1La dégradation des sols est un problème majeur de l’agriculture dans les régions du Sahel soumises à des processus de dégradation très poussées, conduisant souvent à l’abandon des grandes superficies cultivables et à la désertification dans certains cas extrêmes (Stroosnijder, 1992). Cette dégradation accentuée du sol du fait des conditions pédoclimatiques actuelles en liaison avec les effets de la pression démographique et du surpâturage a entraîné la formation de glacis dénudés (zipella qui signifie étymologiquement clairière ou zone blanche en langue mooré) (Kambou, Zougmoré, 1996). Marchal (1983) les qualifie de lèpre du Yatenga (région nord du Burkina). Ces sols nus sont appelés « hardés » au Cameroun, « wala wala » au Mali et « gangani » au Niger (Mando et al., 2001).

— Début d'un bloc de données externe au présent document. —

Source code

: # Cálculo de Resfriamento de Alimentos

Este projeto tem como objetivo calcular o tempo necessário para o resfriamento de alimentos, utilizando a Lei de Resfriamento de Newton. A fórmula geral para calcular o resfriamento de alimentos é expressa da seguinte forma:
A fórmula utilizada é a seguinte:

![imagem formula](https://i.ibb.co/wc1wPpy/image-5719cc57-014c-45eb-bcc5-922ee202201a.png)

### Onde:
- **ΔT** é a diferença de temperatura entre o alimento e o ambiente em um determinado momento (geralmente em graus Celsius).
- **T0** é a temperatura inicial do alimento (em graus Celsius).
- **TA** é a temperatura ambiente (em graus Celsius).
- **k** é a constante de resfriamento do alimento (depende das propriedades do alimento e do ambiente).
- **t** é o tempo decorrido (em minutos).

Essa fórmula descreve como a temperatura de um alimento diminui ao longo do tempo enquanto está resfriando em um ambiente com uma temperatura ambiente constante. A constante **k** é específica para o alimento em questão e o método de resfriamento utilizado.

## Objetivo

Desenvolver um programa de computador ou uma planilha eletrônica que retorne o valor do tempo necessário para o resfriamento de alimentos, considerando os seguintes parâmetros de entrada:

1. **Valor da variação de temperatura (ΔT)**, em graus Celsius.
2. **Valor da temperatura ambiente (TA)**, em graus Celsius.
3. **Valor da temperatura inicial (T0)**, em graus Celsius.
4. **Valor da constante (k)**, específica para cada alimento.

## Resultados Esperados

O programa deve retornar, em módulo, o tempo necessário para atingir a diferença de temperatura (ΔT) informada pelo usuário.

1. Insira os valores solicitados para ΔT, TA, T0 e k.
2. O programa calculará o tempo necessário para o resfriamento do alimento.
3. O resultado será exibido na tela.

2Dans certaines localités au Sahel, notamment au Burkina, la récupération de ces sols nus a fait mettre en oeuvre une technique culturale appelée « zaï » en langue mooré. Cette technique traditionnelle de récupération des sols est une forme particulière de culture en poquets concentrant les eaux de ruissellement dans un micro bassin (Roose et al., 1993). Cette technique est aussi appelée « tassa » au Mali ou « towalen » au Niger.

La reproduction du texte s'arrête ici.